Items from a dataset

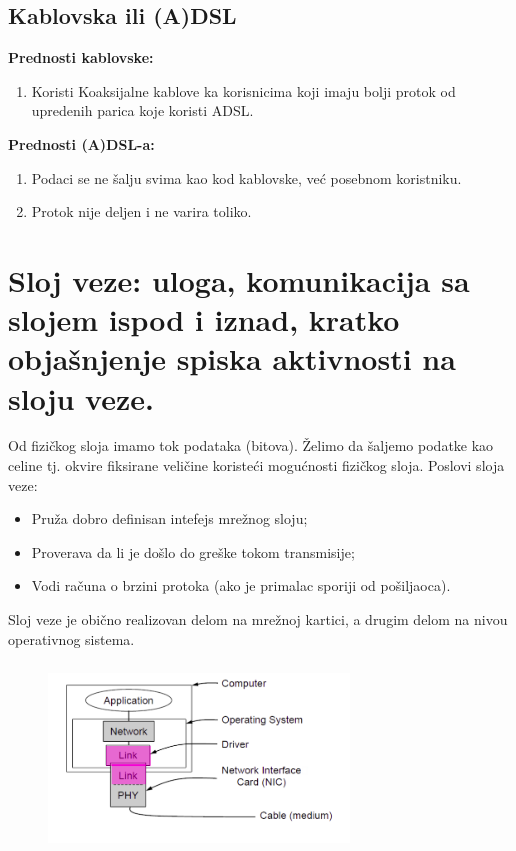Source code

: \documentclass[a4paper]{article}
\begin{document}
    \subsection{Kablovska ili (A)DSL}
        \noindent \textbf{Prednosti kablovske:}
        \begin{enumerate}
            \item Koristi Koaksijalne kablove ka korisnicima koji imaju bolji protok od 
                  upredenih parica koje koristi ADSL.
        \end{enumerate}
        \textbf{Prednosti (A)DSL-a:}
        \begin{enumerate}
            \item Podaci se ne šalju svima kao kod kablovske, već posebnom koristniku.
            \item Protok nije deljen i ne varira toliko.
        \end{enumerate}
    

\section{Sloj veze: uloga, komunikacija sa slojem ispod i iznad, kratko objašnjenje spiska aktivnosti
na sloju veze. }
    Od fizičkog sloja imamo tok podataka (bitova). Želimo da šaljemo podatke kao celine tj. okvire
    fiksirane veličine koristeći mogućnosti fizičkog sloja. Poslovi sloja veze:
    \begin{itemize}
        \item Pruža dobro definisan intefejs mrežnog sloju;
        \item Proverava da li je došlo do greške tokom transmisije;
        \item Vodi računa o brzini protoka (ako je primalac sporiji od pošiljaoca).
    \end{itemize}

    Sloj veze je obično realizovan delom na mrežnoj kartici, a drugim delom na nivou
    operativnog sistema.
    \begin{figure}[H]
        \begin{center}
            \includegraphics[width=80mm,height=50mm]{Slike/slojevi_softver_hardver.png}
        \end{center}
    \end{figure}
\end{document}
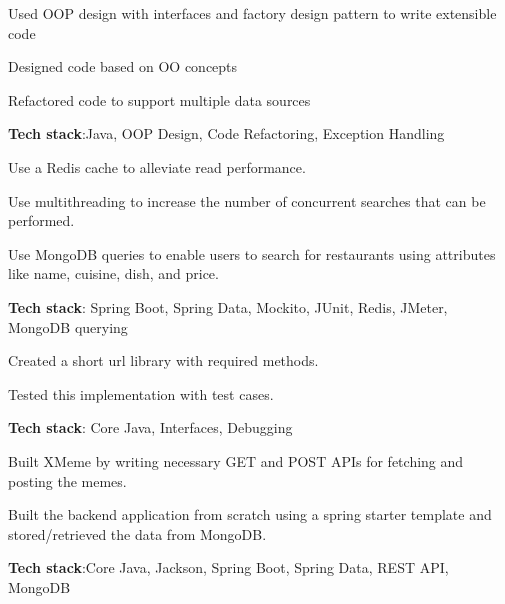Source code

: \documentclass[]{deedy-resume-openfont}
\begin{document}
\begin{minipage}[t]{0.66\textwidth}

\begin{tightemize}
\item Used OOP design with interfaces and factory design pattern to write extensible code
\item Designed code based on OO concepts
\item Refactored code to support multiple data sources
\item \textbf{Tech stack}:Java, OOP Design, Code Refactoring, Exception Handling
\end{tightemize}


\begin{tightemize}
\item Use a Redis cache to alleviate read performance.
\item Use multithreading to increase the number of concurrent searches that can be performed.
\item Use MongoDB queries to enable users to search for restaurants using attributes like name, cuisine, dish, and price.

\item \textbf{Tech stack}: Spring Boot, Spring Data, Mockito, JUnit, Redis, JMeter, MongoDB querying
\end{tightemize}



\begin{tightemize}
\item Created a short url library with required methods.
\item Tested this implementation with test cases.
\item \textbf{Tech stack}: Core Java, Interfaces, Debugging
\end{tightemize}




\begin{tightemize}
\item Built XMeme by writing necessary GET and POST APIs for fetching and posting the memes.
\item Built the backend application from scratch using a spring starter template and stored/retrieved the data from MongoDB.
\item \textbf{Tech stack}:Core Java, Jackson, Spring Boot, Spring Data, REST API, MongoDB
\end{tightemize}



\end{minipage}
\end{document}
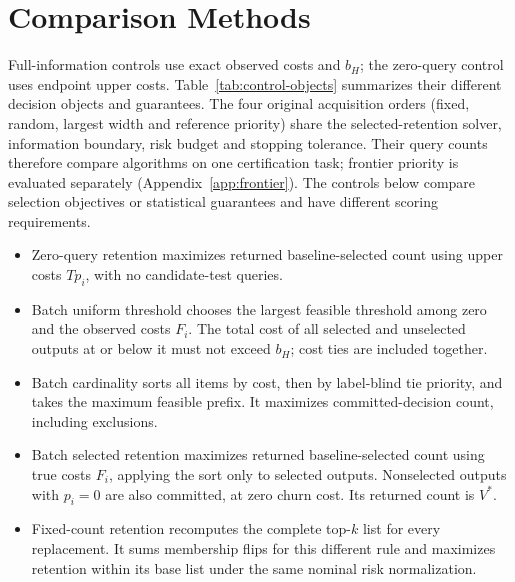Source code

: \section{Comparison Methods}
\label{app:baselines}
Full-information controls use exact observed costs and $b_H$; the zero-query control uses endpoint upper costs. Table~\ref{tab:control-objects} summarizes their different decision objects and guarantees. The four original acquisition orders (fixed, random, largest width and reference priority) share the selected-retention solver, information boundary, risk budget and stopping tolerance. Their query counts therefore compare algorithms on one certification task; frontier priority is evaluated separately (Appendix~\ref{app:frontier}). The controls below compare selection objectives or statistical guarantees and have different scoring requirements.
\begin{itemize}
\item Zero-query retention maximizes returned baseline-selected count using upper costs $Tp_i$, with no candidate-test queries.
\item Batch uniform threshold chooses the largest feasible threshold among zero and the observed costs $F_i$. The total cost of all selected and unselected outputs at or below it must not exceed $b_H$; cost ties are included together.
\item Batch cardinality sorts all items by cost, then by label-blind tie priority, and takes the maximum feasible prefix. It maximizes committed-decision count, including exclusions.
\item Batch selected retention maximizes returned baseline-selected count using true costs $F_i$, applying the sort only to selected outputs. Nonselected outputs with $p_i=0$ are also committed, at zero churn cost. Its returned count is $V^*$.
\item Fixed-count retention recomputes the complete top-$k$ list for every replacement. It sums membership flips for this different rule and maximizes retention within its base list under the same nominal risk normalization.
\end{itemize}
--
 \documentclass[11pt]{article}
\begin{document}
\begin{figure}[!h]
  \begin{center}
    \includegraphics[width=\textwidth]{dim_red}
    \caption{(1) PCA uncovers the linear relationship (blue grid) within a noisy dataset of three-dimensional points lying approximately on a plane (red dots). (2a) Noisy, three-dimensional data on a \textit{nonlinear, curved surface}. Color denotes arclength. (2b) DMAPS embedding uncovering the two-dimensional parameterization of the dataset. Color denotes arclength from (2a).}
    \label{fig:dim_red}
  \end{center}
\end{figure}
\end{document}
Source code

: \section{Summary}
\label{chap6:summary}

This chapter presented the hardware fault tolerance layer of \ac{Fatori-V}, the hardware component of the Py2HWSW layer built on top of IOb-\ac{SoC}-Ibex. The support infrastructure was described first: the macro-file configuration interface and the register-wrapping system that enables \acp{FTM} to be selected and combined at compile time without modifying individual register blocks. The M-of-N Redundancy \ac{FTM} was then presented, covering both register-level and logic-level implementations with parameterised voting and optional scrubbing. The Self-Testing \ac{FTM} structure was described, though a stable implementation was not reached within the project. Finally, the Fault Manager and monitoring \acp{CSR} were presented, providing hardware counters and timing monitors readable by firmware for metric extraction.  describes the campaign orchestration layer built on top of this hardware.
--
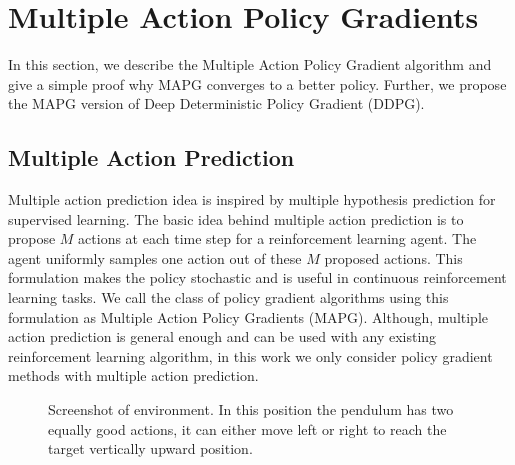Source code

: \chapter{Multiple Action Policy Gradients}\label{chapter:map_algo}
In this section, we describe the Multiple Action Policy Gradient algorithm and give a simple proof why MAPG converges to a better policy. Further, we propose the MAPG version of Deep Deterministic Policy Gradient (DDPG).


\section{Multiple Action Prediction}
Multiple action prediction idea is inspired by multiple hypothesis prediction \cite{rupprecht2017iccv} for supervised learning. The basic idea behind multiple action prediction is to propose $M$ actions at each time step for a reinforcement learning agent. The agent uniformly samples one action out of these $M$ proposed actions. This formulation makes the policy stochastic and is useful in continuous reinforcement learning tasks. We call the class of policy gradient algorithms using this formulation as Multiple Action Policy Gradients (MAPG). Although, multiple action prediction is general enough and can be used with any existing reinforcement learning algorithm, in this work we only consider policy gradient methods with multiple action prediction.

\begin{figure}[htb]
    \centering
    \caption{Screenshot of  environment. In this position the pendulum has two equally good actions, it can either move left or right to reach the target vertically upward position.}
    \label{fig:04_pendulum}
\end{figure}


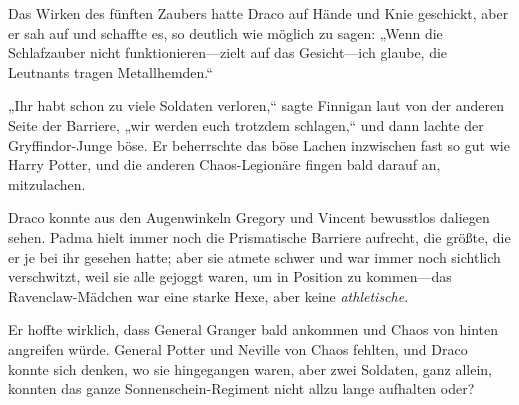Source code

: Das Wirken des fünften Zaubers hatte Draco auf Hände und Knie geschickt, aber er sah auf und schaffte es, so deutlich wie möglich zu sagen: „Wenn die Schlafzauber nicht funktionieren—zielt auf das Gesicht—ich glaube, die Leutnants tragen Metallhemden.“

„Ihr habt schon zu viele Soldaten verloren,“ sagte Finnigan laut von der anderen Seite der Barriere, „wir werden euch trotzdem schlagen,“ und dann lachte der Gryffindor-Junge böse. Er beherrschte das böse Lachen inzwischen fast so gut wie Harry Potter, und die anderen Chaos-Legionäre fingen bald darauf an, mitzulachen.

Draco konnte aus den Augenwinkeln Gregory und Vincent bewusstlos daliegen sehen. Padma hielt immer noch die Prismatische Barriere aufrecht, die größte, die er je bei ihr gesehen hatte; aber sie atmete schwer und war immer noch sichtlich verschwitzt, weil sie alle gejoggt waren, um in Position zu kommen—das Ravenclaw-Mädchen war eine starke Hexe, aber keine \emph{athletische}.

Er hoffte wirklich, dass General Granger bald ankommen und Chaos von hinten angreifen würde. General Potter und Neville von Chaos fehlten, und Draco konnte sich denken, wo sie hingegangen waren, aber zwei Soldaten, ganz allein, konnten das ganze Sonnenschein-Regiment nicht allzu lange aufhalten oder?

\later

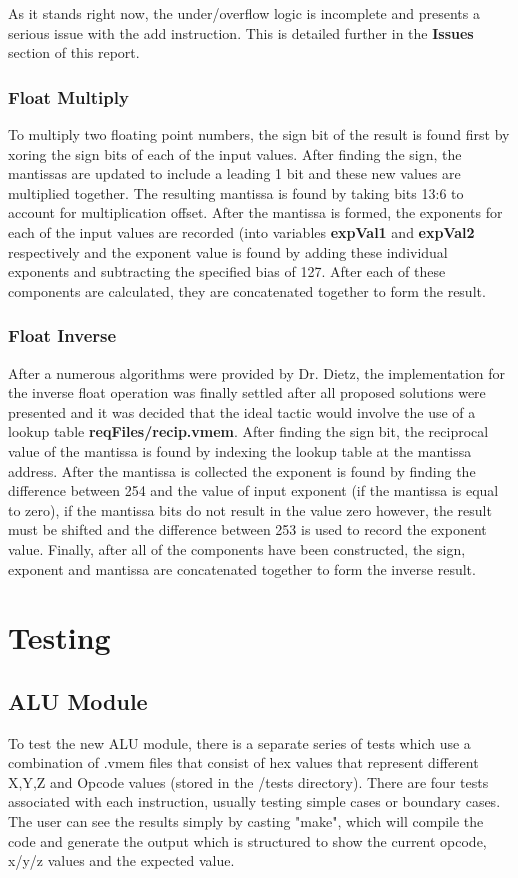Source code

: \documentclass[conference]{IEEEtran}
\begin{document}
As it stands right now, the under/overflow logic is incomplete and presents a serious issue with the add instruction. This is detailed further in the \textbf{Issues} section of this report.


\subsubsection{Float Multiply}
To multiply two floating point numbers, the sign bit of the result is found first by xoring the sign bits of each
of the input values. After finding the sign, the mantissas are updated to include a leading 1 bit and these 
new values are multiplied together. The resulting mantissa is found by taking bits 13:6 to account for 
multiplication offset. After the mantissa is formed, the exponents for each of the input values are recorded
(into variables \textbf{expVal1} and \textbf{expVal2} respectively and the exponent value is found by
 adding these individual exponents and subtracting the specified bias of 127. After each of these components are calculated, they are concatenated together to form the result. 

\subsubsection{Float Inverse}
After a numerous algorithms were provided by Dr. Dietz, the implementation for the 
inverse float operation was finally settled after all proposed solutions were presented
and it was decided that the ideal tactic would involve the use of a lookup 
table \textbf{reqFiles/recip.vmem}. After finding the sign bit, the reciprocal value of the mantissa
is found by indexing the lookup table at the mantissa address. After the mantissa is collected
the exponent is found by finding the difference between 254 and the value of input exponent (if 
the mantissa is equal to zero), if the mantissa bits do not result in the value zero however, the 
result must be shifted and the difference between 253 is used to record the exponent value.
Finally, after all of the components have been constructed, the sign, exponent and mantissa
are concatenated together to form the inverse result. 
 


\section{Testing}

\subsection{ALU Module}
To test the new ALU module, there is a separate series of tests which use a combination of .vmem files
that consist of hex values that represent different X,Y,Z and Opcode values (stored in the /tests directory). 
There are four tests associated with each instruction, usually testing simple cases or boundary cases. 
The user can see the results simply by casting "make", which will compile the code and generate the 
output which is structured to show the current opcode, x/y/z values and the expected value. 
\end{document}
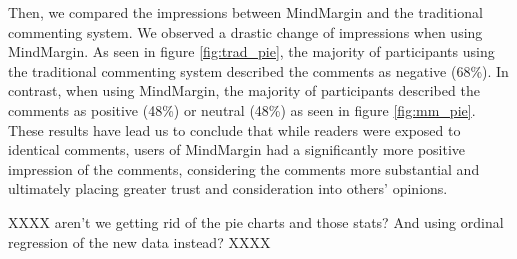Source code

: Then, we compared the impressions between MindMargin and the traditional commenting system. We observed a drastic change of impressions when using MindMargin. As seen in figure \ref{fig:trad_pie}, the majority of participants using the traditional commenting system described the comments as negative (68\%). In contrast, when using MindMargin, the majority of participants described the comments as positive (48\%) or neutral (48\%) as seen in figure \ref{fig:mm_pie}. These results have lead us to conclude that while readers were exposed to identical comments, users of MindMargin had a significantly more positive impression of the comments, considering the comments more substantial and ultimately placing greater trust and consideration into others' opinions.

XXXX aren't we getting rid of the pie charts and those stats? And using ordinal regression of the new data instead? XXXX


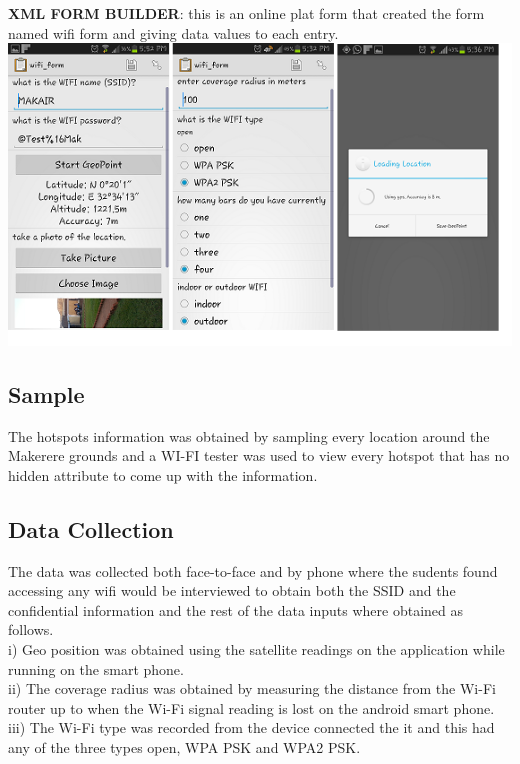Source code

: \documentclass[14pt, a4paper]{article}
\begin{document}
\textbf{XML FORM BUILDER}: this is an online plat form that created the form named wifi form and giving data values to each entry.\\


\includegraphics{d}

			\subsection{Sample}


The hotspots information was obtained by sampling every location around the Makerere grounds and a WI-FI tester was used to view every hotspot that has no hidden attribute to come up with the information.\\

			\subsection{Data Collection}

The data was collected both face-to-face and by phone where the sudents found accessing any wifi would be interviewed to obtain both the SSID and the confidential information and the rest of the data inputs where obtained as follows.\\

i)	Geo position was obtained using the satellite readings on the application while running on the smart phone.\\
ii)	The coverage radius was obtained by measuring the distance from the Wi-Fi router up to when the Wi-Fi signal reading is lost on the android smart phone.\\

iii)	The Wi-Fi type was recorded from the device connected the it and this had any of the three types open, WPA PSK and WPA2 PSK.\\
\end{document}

# Activity
Please give back, exactly as it stands above, the stretch from the line with "na sloju veze." through the line with "intefejs mrežnog sloju;", and no line outside it.

# Problem solution
na sloju veze. }
    Od fizičkog sloja imamo tok podataka (bitova). Želimo da šaljemo podatke kao celine tj. okvire
    fiksirane veličine koristeći mogućnosti fizičkog sloja. Poslovi sloja veze:
    \begin{itemize}
        \item Pruža dobro definisan intefejs mrežnog sloju;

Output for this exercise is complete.